Gritli Faulhaber | Density and Decay
Gritli Faulhaber: »Militant Joy (43)«, oil on canvas, 30 by 40 centimeters, 2024

"Seek the extremes, that's where all the action is." This quote by the American painter, conceptual, and performance artist Lee Lozano appears on a painting by Gritli Faulhaber. Lozano, who turned away from the art world after a short but intense career, is considered an artist's artist—someone who wanted to know and thus inspires other artists.

Faulhaber's artistic work is rich in references to feminist art history. In her paintings, she unfolds a dense web of pictorial quotations, visual references, and allusions, weaving them into a conceptual hyperimage—a hybrid painterly montage of diverse pictorial fragments. No image stands alone; everything evokes associations, transcends itself, and demands more knowledge and experience. Her painting breaks with genre conventions and transcends contradictions. Media reflection and emancipation go hand in hand. Yet this demanding, curious art does not slip into a scholarly pose that exhausts itself in the didactic display of art historical knowledge.

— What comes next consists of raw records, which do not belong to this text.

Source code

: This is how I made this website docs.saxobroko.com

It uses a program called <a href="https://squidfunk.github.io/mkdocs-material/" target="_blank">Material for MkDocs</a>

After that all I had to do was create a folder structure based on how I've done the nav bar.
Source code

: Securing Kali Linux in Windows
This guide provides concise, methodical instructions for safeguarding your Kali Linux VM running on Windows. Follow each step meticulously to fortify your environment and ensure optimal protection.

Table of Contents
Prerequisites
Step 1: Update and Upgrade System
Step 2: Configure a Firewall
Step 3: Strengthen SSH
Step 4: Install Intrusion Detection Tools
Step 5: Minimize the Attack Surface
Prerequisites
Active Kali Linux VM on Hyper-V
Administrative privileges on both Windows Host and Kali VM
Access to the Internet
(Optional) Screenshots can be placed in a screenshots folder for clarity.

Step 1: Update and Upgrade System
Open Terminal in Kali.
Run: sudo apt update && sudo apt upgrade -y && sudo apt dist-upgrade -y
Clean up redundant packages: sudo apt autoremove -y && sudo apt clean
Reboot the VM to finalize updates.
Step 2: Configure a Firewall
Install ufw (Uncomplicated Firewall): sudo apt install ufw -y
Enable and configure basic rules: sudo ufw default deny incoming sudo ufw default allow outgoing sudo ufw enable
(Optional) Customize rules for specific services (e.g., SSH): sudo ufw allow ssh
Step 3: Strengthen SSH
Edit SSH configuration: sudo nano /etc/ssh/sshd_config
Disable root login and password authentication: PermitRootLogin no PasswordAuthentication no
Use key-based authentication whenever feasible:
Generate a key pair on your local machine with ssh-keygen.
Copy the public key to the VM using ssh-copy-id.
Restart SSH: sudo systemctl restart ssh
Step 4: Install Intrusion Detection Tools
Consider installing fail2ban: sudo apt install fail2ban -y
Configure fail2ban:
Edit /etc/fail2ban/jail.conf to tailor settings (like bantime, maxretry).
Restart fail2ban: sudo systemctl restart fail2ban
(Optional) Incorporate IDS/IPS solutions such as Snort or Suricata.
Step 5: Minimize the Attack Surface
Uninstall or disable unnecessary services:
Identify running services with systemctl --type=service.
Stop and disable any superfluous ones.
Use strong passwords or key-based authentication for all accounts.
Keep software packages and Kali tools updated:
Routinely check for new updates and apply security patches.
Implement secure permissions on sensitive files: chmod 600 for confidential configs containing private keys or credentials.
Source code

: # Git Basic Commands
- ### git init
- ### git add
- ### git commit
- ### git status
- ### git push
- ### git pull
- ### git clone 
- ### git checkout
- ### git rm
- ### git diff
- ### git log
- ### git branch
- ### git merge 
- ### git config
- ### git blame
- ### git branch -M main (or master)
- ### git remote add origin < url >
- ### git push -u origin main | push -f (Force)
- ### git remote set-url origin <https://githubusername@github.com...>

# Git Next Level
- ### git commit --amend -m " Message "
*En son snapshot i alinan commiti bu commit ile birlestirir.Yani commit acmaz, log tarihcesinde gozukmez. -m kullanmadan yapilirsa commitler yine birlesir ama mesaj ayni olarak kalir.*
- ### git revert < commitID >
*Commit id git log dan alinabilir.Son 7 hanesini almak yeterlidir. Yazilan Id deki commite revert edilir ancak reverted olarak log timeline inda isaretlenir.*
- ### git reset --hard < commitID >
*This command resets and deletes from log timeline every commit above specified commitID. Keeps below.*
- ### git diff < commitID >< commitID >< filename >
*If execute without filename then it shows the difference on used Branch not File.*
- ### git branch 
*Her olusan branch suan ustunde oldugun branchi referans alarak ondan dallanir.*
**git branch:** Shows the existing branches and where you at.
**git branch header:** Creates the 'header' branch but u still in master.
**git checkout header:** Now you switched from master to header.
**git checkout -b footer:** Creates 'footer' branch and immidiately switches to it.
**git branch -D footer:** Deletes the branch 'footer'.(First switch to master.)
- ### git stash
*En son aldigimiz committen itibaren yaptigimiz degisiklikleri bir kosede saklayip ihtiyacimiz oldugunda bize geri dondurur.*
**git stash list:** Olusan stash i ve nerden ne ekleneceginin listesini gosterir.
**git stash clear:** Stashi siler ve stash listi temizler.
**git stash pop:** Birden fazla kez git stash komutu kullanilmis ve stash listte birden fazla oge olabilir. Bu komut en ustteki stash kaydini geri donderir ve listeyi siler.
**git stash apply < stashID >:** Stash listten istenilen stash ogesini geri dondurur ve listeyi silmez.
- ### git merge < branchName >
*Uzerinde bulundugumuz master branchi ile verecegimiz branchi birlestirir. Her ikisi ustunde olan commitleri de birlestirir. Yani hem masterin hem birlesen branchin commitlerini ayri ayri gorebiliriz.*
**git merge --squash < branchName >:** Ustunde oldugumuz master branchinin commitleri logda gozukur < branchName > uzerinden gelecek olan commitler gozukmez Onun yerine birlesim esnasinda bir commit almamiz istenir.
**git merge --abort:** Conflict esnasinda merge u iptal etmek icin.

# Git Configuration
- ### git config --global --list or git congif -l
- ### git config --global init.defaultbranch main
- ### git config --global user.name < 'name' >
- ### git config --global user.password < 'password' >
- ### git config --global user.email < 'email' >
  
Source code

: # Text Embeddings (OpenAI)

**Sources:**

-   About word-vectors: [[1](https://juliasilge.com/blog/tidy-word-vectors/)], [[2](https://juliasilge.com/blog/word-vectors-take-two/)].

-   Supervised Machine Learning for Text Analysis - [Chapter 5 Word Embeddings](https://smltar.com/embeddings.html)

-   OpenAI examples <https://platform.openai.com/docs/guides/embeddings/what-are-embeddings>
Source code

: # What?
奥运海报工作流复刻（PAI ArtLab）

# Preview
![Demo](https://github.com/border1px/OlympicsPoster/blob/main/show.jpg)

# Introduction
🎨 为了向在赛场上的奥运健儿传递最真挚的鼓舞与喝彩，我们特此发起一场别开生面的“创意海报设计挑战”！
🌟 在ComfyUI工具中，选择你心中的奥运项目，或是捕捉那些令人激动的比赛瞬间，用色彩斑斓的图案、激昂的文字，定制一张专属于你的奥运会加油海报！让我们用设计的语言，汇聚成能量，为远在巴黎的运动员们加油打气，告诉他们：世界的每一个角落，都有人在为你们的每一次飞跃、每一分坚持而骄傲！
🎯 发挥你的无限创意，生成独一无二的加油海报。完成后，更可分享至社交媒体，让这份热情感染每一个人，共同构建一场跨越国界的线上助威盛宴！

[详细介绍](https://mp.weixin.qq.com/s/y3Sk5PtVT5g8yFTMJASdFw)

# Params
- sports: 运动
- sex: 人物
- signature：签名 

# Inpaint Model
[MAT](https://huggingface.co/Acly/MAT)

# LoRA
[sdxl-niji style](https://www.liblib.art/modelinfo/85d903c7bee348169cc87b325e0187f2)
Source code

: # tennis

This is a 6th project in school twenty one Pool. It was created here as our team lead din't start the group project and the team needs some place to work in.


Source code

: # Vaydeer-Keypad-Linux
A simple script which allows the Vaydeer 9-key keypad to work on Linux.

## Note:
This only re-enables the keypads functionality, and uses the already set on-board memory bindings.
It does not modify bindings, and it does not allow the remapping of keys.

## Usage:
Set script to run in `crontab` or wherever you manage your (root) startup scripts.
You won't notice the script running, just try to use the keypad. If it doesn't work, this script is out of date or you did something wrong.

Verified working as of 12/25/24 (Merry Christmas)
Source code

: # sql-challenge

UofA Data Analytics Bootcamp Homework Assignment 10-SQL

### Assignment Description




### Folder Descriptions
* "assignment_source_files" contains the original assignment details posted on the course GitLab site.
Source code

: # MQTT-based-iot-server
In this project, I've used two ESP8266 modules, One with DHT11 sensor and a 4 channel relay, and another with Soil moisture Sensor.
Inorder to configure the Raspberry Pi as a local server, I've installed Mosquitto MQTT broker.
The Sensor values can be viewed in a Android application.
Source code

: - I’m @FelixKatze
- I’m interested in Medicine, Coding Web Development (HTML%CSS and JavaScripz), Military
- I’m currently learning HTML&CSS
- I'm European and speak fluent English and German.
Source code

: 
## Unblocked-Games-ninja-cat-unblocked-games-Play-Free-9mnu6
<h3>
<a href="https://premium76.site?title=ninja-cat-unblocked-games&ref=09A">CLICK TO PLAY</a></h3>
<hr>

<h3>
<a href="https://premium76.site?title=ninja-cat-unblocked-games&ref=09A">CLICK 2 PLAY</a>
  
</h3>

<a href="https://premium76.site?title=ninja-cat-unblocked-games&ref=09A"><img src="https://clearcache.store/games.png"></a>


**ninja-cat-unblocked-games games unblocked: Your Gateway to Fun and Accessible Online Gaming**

Faulhaber's painting retains something provisional, sketchy, tentative, searching, and yet also unexcited. As if the canvases, with all their painted fragments and references, were direct extensions of the artist's sketchbooks and workbooks. Private finds, suggestions for further work. "Now I'm able to paint what you have processed photographing" – a quote from fellow artist Maximiliane Baumgartner – is written on another work, as if what is depicted were only a modest step towards clarifying what this painting is capable of. What emerges is not the gesture of consummate mastery, but a painting in the making, a learning process. "Which is why we now leave a large gap, which must suffice as an indication that this space is filled to the brim," it says in Virginia Woolf's "Orlando" (1928). A comparable generosity characterizes Faulhaber's sensitive handling of pictorial space.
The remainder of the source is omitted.